Every man, every woman, and every child comes across to me as plural:
Every man, every woman, and every child in this line are required to sign the forms.
but it's for a strange reason. Because every man, woman, and child is such a familiar phrase, or at least the expected way to say it, the fact that it's reworded as three every phrases suggests that you're trying to emphasize three distinct groups rather than treat all the men, women, and children indifferently. This would call for a plural verb.
On the other hand, a singular verb can easily make the listener hear the triple-every phrase as singular. A listener can still understand the phrase as defining a single category to which the predicate will apply individually to each member, the same as the version with only one every.

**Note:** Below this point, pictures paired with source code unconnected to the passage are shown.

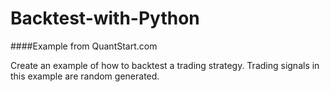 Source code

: Backtest-with-Python
====================

####Example from QuantStart.com

Create an example of how to backtest a trading strategy.
Trading signals in this example are random generated.
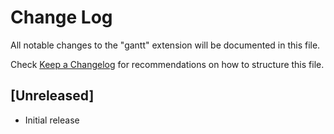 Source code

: # Change Log

All notable changes to the "gantt" extension will be documented in this file.

Check [Keep a Changelog](http://keepachangelog.com/) for recommendations on how to structure this file.

## [Unreleased]

- Initial release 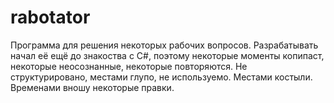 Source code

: # rabotator

Программа для решения некоторых рабочих вопросов. Разрабатывать начал её ещё до знакоства с C#, 
поэтому некоторые моменты копипаст, некоторые неосознанные, некоторые повторяются.
Не структурировано, местами глупо, не используемо. Местами костыли. Временами вношу некоторые правки.

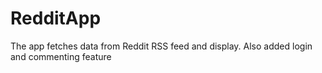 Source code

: # RedditApp

The app fetches data from Reddit RSS feed and display. Also added login and commenting feature
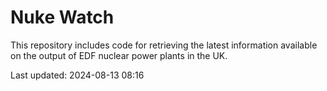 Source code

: # Nuke Watch

This repository includes code for retrieving the latest information available on the output of EDF nuclear power plants in the UK.

Last updated: 2024-08-13 08:16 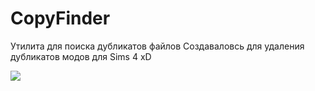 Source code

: # CopyFinder
Утилита для поиска дубликатов файлов
Создаваловсь для удаления дубликатов модов для Sims 4 xD

<img src=https://i.imgur.com/uTxvcNh.jpeg>

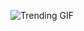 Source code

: ![Trending GIF](https://media2.giphy.com/media/v1.Y2lkPThiYjIxNzcyaXl2cGE2NWI0bmp5N2IwbTFwbW42MWd1YWU5MzJscnA1MmpidXlxbSZlcD12MV9naWZzX3NlYXJjaCZjdD1n/YQitE4YNQNahy/giphy.gif)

Here are some examples that require the plural:
In this kit, every wheel and every axle are mutually compatible.
Every husband and every wife are to meet in the gymnasium.
Here are some examples that favor the plural, although the singular could work:
Every child and every parent are requested to attend the PTA meeting.
Every conversation and every semester are agony.
The triple-every phrase in the question sounds like it's trying to be heard like the comparable phrases in the previous two sentences (that is, as things that are very different).
Only the singular can work here:
Every nation, every province, and every city has its own government.
Every invention, every work of art, and every scientific theory is a product of human imagination.
The singular is by far the most common form because every means to apply some predicate to the individual members of the category, and that's usually still what you want when you combine every phrases with and. The exceptions happen when the speaker wants the listener to hear the different every phrases as separate in some important way.
However, on a written examination, you should ignore all that and just choose the "singular" answer. Above, I tried to explain the patterns and pressures that influence how a fluent speaker understands or chooses the verb. That kind of thing is too subtle for a person to include in a written examination, or for a machine to consider when grading it. There is a commonly taught "rule" that every is always singular no matter what. That's what an examination will test you on, even though in real life you find that the rule is not entirely true.